Elderly, Unarmed Black Woman Tased in Kenosha; Two Officers Suspended

June 15, 2021 10:30p: updated 6-16 10a with additional detail on arrest  

(WGTD)---Two Kenosha police officers were suspended for five days for tasing a 77-year-old Black woman who may have had physical and mental impairments.

According to reports that were released by the police department Tuesday at WGTD’s request, the incident began with a slow-speed pursuit that stretched from Mt. Pleasant to Kenosha in the early morning hours of January 15th. It wasn't clear why Mt. Pleasant Police initially wanted to stop the woman, since the reports provided by Kenosha Police indicated that the driver was obeying traffic laws during the lengthy pursuit. 

Margaree Burns eventually pulled over in the 4100 blk. of 30th Ave. but refused to comply with officers’ demands and remained in her vehicle for three minutes, telling officers to “come get me out.”

By then, a total of seven officers, two Kenosha County Sheriff’s deputies and a barking police dog were on scene, with some of the officers pointing their guns at Burns and shouting what were termed in the reports as “conflicting” orders. Amidst the chaos, Burns eventually slowly stepped out of her car, struggling to push herself up.

That could've been the end of it, except Burns continued to ignore the officers and starts to shuffle off down the street, as one supervisor described it.  Burns then turns toward and starts to approach two officers who both wind up firing their tasers at her.

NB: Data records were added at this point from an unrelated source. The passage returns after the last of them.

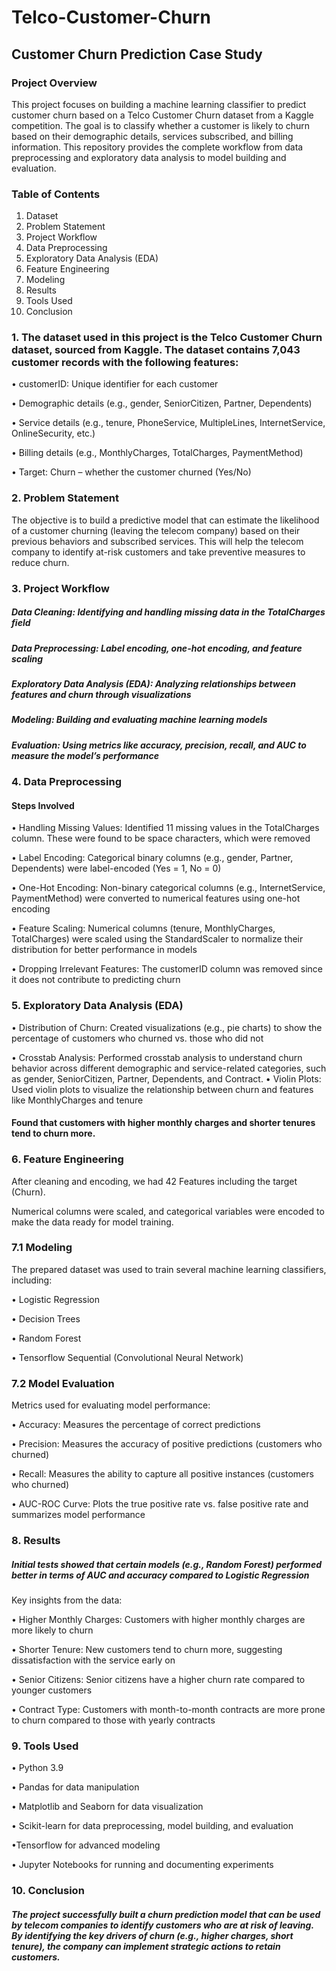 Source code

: # Telco-Customer-Churn
## Customer Churn Prediction Case Study
### Project Overview
This project focuses on building a machine learning classifier to predict customer churn based on a Telco Customer Churn dataset from a Kaggle competition. The goal is to classify whether a customer is likely to churn based on their demographic details, services subscribed, and billing information. This repository provides the complete workflow from data preprocessing and exploratory data analysis to model building and evaluation.

### Table of Contents
1.	Dataset
2.	Problem Statement
3.	Project Workflow
4.	Data Preprocessing
5.	Exploratory Data Analysis (EDA)
6.	Feature Engineering
7.	Modeling
8.	Results
9.	Tools Used
10.	Conclusion

### 1. The dataset used in this project is the Telco Customer Churn dataset, sourced from Kaggle. The dataset contains 7,043 customer records with the following features:

•	 customerID: Unique identifier for each customer

•	Demographic details (e.g., gender, SeniorCitizen, Partner, Dependents)

•	Service details (e.g., tenure, PhoneService, MultipleLines, InternetService, OnlineSecurity, etc.)

•	 Billing details (e.g., MonthlyCharges, TotalCharges, PaymentMethod)

•	Target: Churn – whether the customer churned (Yes/No)


### 2. Problem Statement

The objective is to build a predictive model that can estimate the likelihood of a customer churning (leaving the telecom company) based on their previous behaviors and subscribed services. This will help the telecom company to identify at-risk customers and take preventive measures to reduce churn.




### 3. Project Workflow

##### Data Cleaning: Identifying and handling missing data in the TotalCharges field

##### Data Preprocessing: Label encoding, one-hot encoding, and feature scaling

##### Exploratory Data Analysis (EDA): Analyzing relationships between features and churn through visualizations

##### Modeling: Building and evaluating machine learning models

##### Evaluation: Using metrics like accuracy, precision, recall, and AUC to measure the model’s performance




### 4. Data Preprocessing

#### Steps Involved

•	Handling Missing Values: Identified 11 missing values in the TotalCharges column. These were found to be space characters, which were removed

•	Label Encoding: Categorical binary columns (e.g., gender, Partner, Dependents) were label-encoded (Yes = 1, No = 0)

•	One-Hot Encoding: Non-binary categorical columns (e.g., InternetService, PaymentMethod) were converted to numerical features using one-hot encoding

•	Feature Scaling: Numerical columns (tenure, MonthlyCharges, TotalCharges) were scaled using the StandardScaler to normalize their distribution for better performance in models

•	Dropping Irrelevant Features: The customerID column was removed since it does not contribute to predicting churn

### 5. Exploratory Data Analysis (EDA)

•	Distribution of Churn: Created visualizations (e.g., pie charts) to show the percentage of customers who churned vs. those who did not

•	Crosstab Analysis: Performed crosstab analysis to understand churn behavior across different demographic and service-related categories, such as gender, SeniorCitizen, Partner, Dependents, and Contract.
•	Violin Plots: Used violin plots to visualize the relationship between churn and features like MonthlyCharges and tenure

#### Found that customers with higher monthly charges and shorter tenures tend to churn more.




### 6. Feature Engineering

After cleaning and encoding, we had 42 Features including the target (Churn).

Numerical columns were scaled, and categorical variables were encoded to make the data ready for model training.




### 7.1 Modeling

The prepared dataset was used to train several machine learning classifiers, including:

•	Logistic Regression

•	Decision Trees

•	Random Forest

•	Tensorflow Sequential (Convolutional Neural Network)



### 7.2 Model Evaluation

Metrics used for evaluating model performance:

•	Accuracy: Measures the percentage of correct predictions

•	Precision: Measures the accuracy of positive predictions (customers who churned)

•	Recall: Measures the ability to capture all positive instances (customers who churned)

•	AUC-ROC Curve: Plots the true positive rate vs. false positive rate and summarizes model performance




### 8. Results

##### Initial tests showed that certain models (e.g., Random Forest) performed better in terms of AUC and accuracy compared to Logistic Regression

Key insights from the data:

•	Higher Monthly Charges: Customers with higher monthly charges are more likely to churn

•	Shorter Tenure: New customers tend to churn more, suggesting dissatisfaction with the service early on

•	Senior Citizens: Senior citizens have a higher churn rate compared to younger customers

•	Contract Type: Customers with month-to-month contracts are more prone to churn compared to those with yearly contracts

### 9. Tools Used

•	Python 3.9

•	Pandas for data manipulation

•	Matplotlib and Seaborn for data visualization

•	Scikit-learn for data preprocessing, model building, and evaluation

•Tensorflow for advanced modeling

•	Jupyter Notebooks for running and documenting experiments




### 10. Conclusion

##### The project successfully built a churn prediction model that can be used by telecom companies to identify customers who are at risk of leaving. By identifying the key drivers of churn (e.g., higher charges, short tenure), the company can implement strategic actions to retain customers.
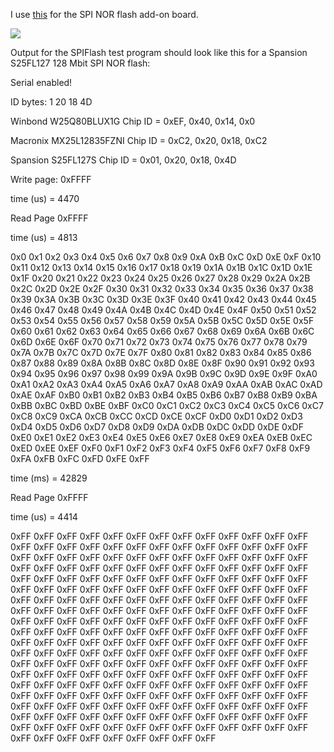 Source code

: I use [this](https://www.tindie.com/products/onehorse/spi-flash-memory-add-ons-for-teensy-3x/) for the SPI NOR flash add-on board.

![](https://d3s5r33r268y59.cloudfront.net/44691/products/thumbs/2015-03-16T03:24:10.978Z-S25FL127.front.jpg.855x570_q85_pad_rcrop.jpg)

Output for the SPIFlash test program should look like this for a Spansion S25FL127 128 Mbit SPI NOR flash:

Serial enabled!

ID bytes: 1 20 18 4D

Winbond W25Q80BLUX1G    Chip ID = 0xEF, 0x40, 0x14, 0x0

Macronix MX25L12835FZNI Chip ID = 0xC2, 0x20, 0x18, 0xC2

Spansion S25FL127S      Chip ID = 0x01, 0x20, 0x18, 0x4D
 
Write page:  0xFFFF

time (us) = 4470

Read Page 0xFFFF

time (us) = 4813

 0x0
 0x1 0x2 0x3 0x4 0x5 0x6 0x7 0x8 0x9 0xA 0xB 0xC 0xD 0xE 0xF 0x10
 0x11 0x12 0x13 0x14 0x15 0x16 0x17 0x18 0x19 0x1A 0x1B 0x1C 0x1D 0x1E 0x1F 0x20
 0x21 0x22 0x23 0x24 0x25 0x26 0x27 0x28 0x29 0x2A 0x2B 0x2C 0x2D 0x2E 0x2F 0x30
 0x31 0x32 0x33 0x34 0x35 0x36 0x37 0x38 0x39 0x3A 0x3B 0x3C 0x3D 0x3E 0x3F 0x40
 0x41 0x42 0x43 0x44 0x45 0x46 0x47 0x48 0x49 0x4A 0x4B 0x4C 0x4D 0x4E 0x4F 0x50
 0x51 0x52 0x53 0x54 0x55 0x56 0x57 0x58 0x59 0x5A 0x5B 0x5C 0x5D 0x5E 0x5F 0x60
 0x61 0x62 0x63 0x64 0x65 0x66 0x67 0x68 0x69 0x6A 0x6B 0x6C 0x6D 0x6E 0x6F 0x70
 0x71 0x72 0x73 0x74 0x75 0x76 0x77 0x78 0x79 0x7A 0x7B 0x7C 0x7D 0x7E 0x7F 0x80
 0x81 0x82 0x83 0x84 0x85 0x86 0x87 0x88 0x89 0x8A 0x8B 0x8C 0x8D 0x8E 0x8F 0x90
 0x91 0x92 0x93 0x94 0x95 0x96 0x97 0x98 0x99 0x9A 0x9B 0x9C 0x9D 0x9E 0x9F 0xA0
 0xA1 0xA2 0xA3 0xA4 0xA5 0xA6 0xA7 0xA8 0xA9 0xAA 0xAB 0xAC 0xAD 0xAE 0xAF 0xB0
 0xB1 0xB2 0xB3 0xB4 0xB5 0xB6 0xB7 0xB8 0xB9 0xBA 0xBB 0xBC 0xBD 0xBE 0xBF 0xC0
 0xC1 0xC2 0xC3 0xC4 0xC5 0xC6 0xC7 0xC8 0xC9 0xCA 0xCB 0xCC 0xCD 0xCE 0xCF 0xD0
 0xD1 0xD2 0xD3 0xD4 0xD5 0xD6 0xD7 0xD8 0xD9 0xDA 0xDB 0xDC 0xDD 0xDE 0xDF 0xE0
 0xE1 0xE2 0xE3 0xE4 0xE5 0xE6 0xE7 0xE8 0xE9 0xEA 0xEB 0xEC 0xED 0xEE 0xEF 0xF0
 0xF1 0xF2 0xF3 0xF4 0xF5 0xF6 0xF7 0xF8 0xF9 0xFA 0xFB 0xFC 0xFD 0xFE 0xFF
 
time (ms) = 42829

Read Page 0xFFFF

time (us) = 4414

 0xFF
 0xFF 0xFF 0xFF 0xFF 0xFF 0xFF 0xFF 0xFF 0xFF 0xFF 0xFF 0xFF 0xFF 0xFF 0xFF 0xFF
 0xFF 0xFF 0xFF 0xFF 0xFF 0xFF 0xFF 0xFF 0xFF 0xFF 0xFF 0xFF 0xFF 0xFF 0xFF 0xFF
 0xFF 0xFF 0xFF 0xFF 0xFF 0xFF 0xFF 0xFF 0xFF 0xFF 0xFF 0xFF 0xFF 0xFF 0xFF 0xFF
 0xFF 0xFF 0xFF 0xFF 0xFF 0xFF 0xFF 0xFF 0xFF 0xFF 0xFF 0xFF 0xFF 0xFF 0xFF 0xFF
 0xFF 0xFF 0xFF 0xFF 0xFF 0xFF 0xFF 0xFF 0xFF 0xFF 0xFF 0xFF 0xFF 0xFF 0xFF 0xFF
 0xFF 0xFF 0xFF 0xFF 0xFF 0xFF 0xFF 0xFF 0xFF 0xFF 0xFF 0xFF 0xFF 0xFF 0xFF 0xFF
 0xFF 0xFF 0xFF 0xFF 0xFF 0xFF 0xFF 0xFF 0xFF 0xFF 0xFF 0xFF 0xFF 0xFF 0xFF 0xFF
 0xFF 0xFF 0xFF 0xFF 0xFF 0xFF 0xFF 0xFF 0xFF 0xFF 0xFF 0xFF 0xFF 0xFF 0xFF 0xFF
 0xFF 0xFF 0xFF 0xFF 0xFF 0xFF 0xFF 0xFF 0xFF 0xFF 0xFF 0xFF 0xFF 0xFF 0xFF 0xFF
 0xFF 0xFF 0xFF 0xFF 0xFF 0xFF 0xFF 0xFF 0xFF 0xFF 0xFF 0xFF 0xFF 0xFF 0xFF 0xFF
 0xFF 0xFF 0xFF 0xFF 0xFF 0xFF 0xFF 0xFF 0xFF 0xFF 0xFF 0xFF 0xFF 0xFF 0xFF 0xFF
 0xFF 0xFF 0xFF 0xFF 0xFF 0xFF 0xFF 0xFF 0xFF 0xFF 0xFF 0xFF 0xFF 0xFF 0xFF 0xFF
 0xFF 0xFF 0xFF 0xFF 0xFF 0xFF 0xFF 0xFF 0xFF 0xFF 0xFF 0xFF 0xFF 0xFF 0xFF 0xFF
 0xFF 0xFF 0xFF 0xFF 0xFF 0xFF 0xFF 0xFF 0xFF 0xFF 0xFF 0xFF 0xFF 0xFF 0xFF 0xFF
 0xFF 0xFF 0xFF 0xFF 0xFF 0xFF 0xFF 0xFF 0xFF 0xFF 0xFF 0xFF 0xFF 0xFF 0xFF 0xFF
 0xFF 0xFF 0xFF 0xFF 0xFF 0xFF 0xFF 0xFF 0xFF 0xFF 0xFF 0xFF 0xFF 0xFF 0xFF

Although the stun guns appeared to have little effect, the officers rushed the woman and took her to the ground. 

The officers with the tasers—Matt Curi and Kevin Roepke—were both given five-day unpaid suspensions this month for excessive use of force, according to a Police and Fire Commission document.

According to the police reports, the two officers said that Burns’ furtive movements while in the vehicle and outside on the street led them to believe that she may have been armed.

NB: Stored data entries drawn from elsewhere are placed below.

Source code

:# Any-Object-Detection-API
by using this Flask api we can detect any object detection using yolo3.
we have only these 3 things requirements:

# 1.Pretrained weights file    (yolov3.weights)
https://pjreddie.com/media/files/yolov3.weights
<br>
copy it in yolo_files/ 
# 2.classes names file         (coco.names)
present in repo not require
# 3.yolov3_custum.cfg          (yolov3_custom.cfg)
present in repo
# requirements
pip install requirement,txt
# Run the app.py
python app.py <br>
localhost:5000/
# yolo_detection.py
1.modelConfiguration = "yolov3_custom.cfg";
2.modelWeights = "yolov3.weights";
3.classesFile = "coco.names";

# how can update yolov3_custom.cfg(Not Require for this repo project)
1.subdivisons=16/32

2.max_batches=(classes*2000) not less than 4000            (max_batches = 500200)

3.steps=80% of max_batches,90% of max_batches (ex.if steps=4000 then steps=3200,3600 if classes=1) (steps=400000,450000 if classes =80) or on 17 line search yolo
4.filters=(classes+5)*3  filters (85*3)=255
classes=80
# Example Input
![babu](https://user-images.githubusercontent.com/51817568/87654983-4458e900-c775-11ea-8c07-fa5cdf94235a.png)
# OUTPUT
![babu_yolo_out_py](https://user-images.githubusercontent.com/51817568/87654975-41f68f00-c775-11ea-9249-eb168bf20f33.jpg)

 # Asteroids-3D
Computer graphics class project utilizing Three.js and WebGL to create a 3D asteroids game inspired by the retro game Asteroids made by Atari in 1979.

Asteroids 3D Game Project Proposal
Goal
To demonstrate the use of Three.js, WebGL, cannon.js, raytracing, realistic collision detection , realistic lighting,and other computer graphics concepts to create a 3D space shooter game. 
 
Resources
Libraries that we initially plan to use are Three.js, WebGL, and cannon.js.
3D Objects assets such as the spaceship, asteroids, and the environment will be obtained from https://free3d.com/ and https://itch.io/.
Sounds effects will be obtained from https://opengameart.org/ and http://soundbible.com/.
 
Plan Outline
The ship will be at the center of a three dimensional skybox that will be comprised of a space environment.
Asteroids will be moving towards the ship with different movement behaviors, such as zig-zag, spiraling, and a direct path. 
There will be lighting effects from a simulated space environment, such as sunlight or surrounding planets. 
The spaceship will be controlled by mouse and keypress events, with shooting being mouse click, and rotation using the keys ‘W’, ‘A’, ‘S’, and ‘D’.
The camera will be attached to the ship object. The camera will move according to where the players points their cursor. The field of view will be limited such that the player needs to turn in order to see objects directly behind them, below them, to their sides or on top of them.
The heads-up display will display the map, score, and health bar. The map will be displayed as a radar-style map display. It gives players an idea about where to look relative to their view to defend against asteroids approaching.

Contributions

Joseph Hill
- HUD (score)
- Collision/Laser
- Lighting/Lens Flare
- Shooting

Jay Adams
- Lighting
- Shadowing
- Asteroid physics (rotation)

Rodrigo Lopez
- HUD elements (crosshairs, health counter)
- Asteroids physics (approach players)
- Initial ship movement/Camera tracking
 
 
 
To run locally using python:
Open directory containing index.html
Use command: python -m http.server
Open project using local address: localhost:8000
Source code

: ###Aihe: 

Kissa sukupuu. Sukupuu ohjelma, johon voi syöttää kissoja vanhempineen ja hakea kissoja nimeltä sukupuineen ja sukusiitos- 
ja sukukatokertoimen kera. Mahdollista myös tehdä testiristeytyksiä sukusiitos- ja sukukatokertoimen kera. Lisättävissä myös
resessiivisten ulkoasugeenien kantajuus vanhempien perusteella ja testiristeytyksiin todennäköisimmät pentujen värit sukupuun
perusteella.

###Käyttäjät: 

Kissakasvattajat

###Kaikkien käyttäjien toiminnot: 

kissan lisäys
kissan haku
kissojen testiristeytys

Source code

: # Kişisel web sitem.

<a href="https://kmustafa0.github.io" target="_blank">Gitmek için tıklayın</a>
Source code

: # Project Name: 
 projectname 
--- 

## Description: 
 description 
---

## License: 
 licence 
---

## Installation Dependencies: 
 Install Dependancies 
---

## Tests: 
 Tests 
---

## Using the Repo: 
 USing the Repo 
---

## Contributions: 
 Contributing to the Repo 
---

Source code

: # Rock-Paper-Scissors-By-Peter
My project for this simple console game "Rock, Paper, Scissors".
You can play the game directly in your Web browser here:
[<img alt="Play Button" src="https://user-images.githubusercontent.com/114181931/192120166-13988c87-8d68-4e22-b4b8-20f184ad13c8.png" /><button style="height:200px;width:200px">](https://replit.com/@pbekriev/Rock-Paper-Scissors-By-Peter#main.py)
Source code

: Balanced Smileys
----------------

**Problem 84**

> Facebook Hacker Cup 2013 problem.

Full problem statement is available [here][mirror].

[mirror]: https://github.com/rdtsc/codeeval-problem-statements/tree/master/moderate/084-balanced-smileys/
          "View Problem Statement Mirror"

Supervisors who reviewed the evidence—including dash came video from multiple squads--concluded that the officers should’ve eventually realized that the woman posed no threat. “As Burns stood in the middle of the road, she did not appear to be a threat as her hands were visible and she seemed to be communicating with officers,” wrote Sgt. Leo Viola. Inspector Tom Hansche said, “Her movements were neither animated nor aggressive.”

Viola wrote in his report that judging from a squad video it appeared that Roepke and another officer were going to arrest Burns without forcing her to the ground, although a voice on the video is heard ordering her down. But Viola says she wound up on the ground after a KSD deputy "grabbed hold of Burns." 

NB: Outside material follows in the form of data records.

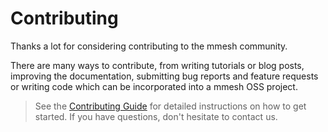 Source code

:# Contributing

Thanks a lot for considering contributing to the mmesh community.

There are many ways to contribute, from writing tutorials or blog posts, improving the documentation, submitting bug reports and feature requests or writing code which can be incorporated into a mmesh OSS project.

> See the [Contributing Guide](https://github.com/mmesh/.github/blob/HEAD/CONTRIBUTING.md) for detailed instructions on how to get started. If you have questions, don't hesitate to contact us.

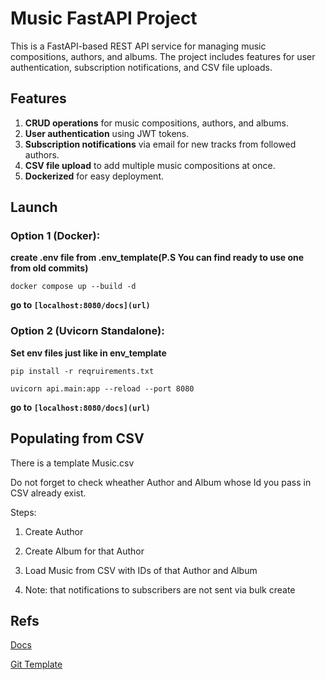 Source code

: # Music FastAPI Project

This is a FastAPI-based REST API service for managing music compositions, authors, and albums. The project includes features for user authentication, subscription notifications, and CSV file uploads.

## Features

1. **CRUD operations** for music compositions, authors, and albums.
2. **User authentication** using JWT tokens.
3. **Subscription notifications** via email for new tracks from followed authors.
4. **CSV file upload** to add multiple music compositions at once.
5. **Dockerized** for easy deployment.


## Launch
### Option 1 (Docker):

**create .env file from .env_template(P.S You can find ready to use one from old commits)**

`docker compose up --build -d`

**go to `[localhost:8080/docs](url)`**

### Option 2 (Uvicorn Standalone):

**Set env files just like in env_template**

`pip install -r reqruirements.txt`

`uvicorn api.main:app --reload --port 8080`

**go to `[localhost:8080/docs](url)`**


## Populating from CSV
There is a template Music.csv 

Do not forget to check wheather Author and Album whose Id you pass in CSV already exist.

Steps:

1) Create Author

2) Create Album for that Author

3) Load Music from CSV with IDs of that Author and Album

4) Note: that notifications to subscribers are not sent via bulk create


## Refs
[Docs](https://fastapi.tiangolo.com/tutorial/)

[Git Template](https://github.com/tiangolo/fastapi)

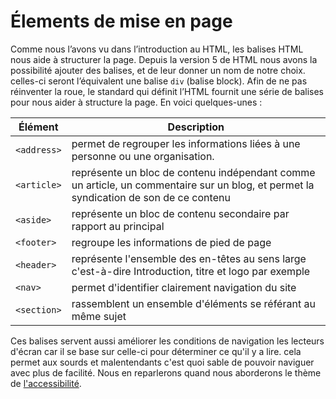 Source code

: # Élements de mise en page

Comme nous l’avons vu dans l’introduction au HTML, les balises HTML nous aide à structurer la page. Depuis la version 5 de HTML nous avons la possibilité ajouter des balises, et de leur donner un nom de notre choix. celles-ci seront l’équivalent une balise `div` (balise block). Afin de ne pas réinventer la roue, le standard qui définit l’HTML fournit une série de balises pour nous aider à structure la page. En voici quelques-unes :

| Élément     | Description                                                                                                                           |
| ----------- | ------------------------------------------------------------------------------------------------------------------------------------- |
| `<address>` | permet de regrouper les informations liées à une personne ou une organisation.                                                        |
| `<article>` | représente un bloc de contenu indépendant comme un article, un commentaire sur un blog, et permet la syndication de son de ce contenu |
| `<aside>`   | représente un bloc de contenu secondaire par rapport au principal                                                                     |
| `<footer>`  | regroupe les informations de pied de page                                                                                             |
| `<header>`  | représente l'ensemble des en-têtes au sens large c'est-à-dire Introduction, titre et logo par exemple                                 |
| `<nav>`     | permet d'identifier clairement navigation du site                                                                                     |
| `<section>` | rassemblent un ensemble d'éléments se référant au même sujet                                                                          |

Ces balises servent aussi améliorer les conditions de navigation les lecteurs d'écran car il se base sur celle-ci pour déterminer ce qu'il y a lire. cela permet aux sourds et malentendants c'est quoi sable de pouvoir naviguer avec plus de facilité.
Nous en reparlerons quand nous aborderons le thème de [l'accessibilité](html/usabilite.md).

Almost immediately after the arrest, officers realized that something wasn’t right. A doctor who examined the woman at a hospital said that it appeared she was suffering from some type of “brain” issue. According to the reports, Burns believed she was in Chicago—not Kenosha.

In his assessment of the case, Deputy Chief Eric Larsen—who now serves as interim police chief—recommended that all of the officers who were at the scene that night receive remedial training in intervention options, and that the officers involved in the actual chase receive further training in pursuits.

The suspensions come in the wake of rulings that the officer who shot and wounded Jacob Blake last summer did not use excessive force.